Castles in the Air is a musical comedy, with a book and lyrics by Raymond Wilson Peck and music by Percy Wenrich (additional lyrics by R. Locke).  The story concerns two young men, Monty Blair and John Brown, who mistake an exclusive Westchester resort for an inn.  They decide to pretend to be nobility, and Monty introduces John as a Latvian prince.  Evelyn's uncle Philip decides to teach her a lesson about social climbing by taking her to Latvia, intending to expose John as an impostor.  The plan backfires, though, because John really is a prince.

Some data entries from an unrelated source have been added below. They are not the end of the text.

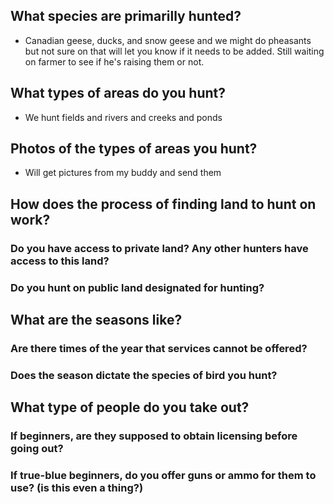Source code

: ## What species are primarilly hunted?

- Canadian geese, ducks, and snow geese and we might do pheasants but not sure on that will let you know if it needs to be added. Still waiting on farmer to see if he's raising them or not.

## What types of areas do you hunt?

- We hunt fields and rivers and creeks and ponds

## Photos of the types of areas you hunt?

- Will get pictures from my buddy and send them

## How does the process of finding land to hunt on work?

### Do you have access to private land? Any other hunters have access to this land?

### Do you hunt on public land designated for hunting?

## What are the seasons like?

### Are there times of the year that services cannot be offered?

### Does the season dictate the species of bird you hunt?

## What type of people do you take out?

### If beginners, are they supposed to obtain licensing before going out?

### If true-blue beginners, do you offer guns or ammo for them to use? (is this even a thing?)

The musical opened on Broadway in the Selwyn Theatre on September 6, 1926. It moved to the Century Theatre on December 6, 1926.  The production was directed by Frank S. Merlin and choreographed by John Boyle and Julian Mitchell.  It starred J. Harold Murray as John and Vivienne Segal as Evelyn.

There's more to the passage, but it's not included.